◆ **PROBLEM DETAILS**
Reproduce every line of the listing exactly.

-----

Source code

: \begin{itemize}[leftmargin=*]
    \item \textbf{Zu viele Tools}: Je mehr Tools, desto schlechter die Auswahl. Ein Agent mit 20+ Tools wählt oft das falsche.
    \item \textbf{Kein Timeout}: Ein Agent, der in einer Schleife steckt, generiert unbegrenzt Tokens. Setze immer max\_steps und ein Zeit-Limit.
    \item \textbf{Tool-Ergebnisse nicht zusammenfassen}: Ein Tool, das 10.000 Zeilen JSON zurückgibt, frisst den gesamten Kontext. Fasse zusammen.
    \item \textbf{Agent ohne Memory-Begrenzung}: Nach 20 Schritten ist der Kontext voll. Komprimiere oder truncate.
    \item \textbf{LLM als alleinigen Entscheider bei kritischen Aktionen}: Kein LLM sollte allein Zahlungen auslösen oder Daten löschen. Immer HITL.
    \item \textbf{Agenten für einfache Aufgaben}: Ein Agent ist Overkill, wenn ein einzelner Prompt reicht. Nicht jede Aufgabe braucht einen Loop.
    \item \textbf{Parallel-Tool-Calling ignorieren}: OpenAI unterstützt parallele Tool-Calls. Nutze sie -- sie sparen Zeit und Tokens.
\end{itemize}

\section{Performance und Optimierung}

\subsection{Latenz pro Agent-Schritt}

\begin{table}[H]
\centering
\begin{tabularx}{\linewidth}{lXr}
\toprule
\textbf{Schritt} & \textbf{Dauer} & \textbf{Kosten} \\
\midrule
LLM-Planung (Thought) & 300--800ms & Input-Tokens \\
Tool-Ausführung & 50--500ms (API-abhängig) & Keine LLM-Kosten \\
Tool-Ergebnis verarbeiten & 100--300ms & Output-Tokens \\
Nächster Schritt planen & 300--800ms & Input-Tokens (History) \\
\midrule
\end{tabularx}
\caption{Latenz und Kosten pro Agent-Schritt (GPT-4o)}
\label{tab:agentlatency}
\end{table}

-----

◆ **YOUR RESPONSE**
Source code

: \begin{itemize}[leftmargin=*]
    \item \textbf{Zu viele Tools}: Je mehr Tools, desto schlechter die Auswahl. Ein Agent mit 20+ Tools wählt oft das falsche.
    \item \textbf{Kein Timeout}: Ein Agent, der in einer Schleife steckt, generiert unbegrenzt Tokens. Setze immer max\_steps und ein Zeit-Limit.
    \item \textbf{Tool-Ergebnisse nicht zusammenfassen}: Ein Tool, das 10.000 Zeilen JSON zurückgibt, frisst den gesamten Kontext. Fasse zusammen.
    \item \textbf{Agent ohne Memory-Begrenzung}: Nach 20 Schritten ist der Kontext voll. Komprimiere oder truncate.
    \item \textbf{LLM als alleinigen Entscheider bei kritischen Aktionen}: Kein LLM sollte allein Zahlungen auslösen oder Daten löschen. Immer HITL.
    \item \textbf{Agenten für einfache Aufgaben}: Ein Agent ist Overkill, wenn ein einzelner Prompt reicht. Nicht jede Aufgabe braucht einen Loop.
    \item \textbf{Parallel-Tool-Calling ignorieren}: OpenAI unterstützt parallele Tool-Calls. Nutze sie -- sie sparen Zeit und Tokens.
\end{itemize}

\section{Performance und Optimierung}

\subsection{Latenz pro Agent-Schritt}

\begin{table}[H]
\centering
\begin{tabularx}{\linewidth}{lXr}
\toprule
\textbf{Schritt} & \textbf{Dauer} & \textbf{Kosten} \\
\midrule
LLM-Planung (Thought) & 300--800ms & Input-Tokens \\
Tool-Ausführung & 50--500ms (API-abhängig) & Keine LLM-Kosten \\
Tool-Ergebnis verarbeiten & 100--300ms & Output-Tokens \\
Nächster Schritt planen & 300--800ms & Input-Tokens (History) \\
\midrule
\end{tabularx}
\caption{Latenz und Kosten pro Agent-Schritt (GPT-4o)}
\label{tab:agentlatency}
\end{table}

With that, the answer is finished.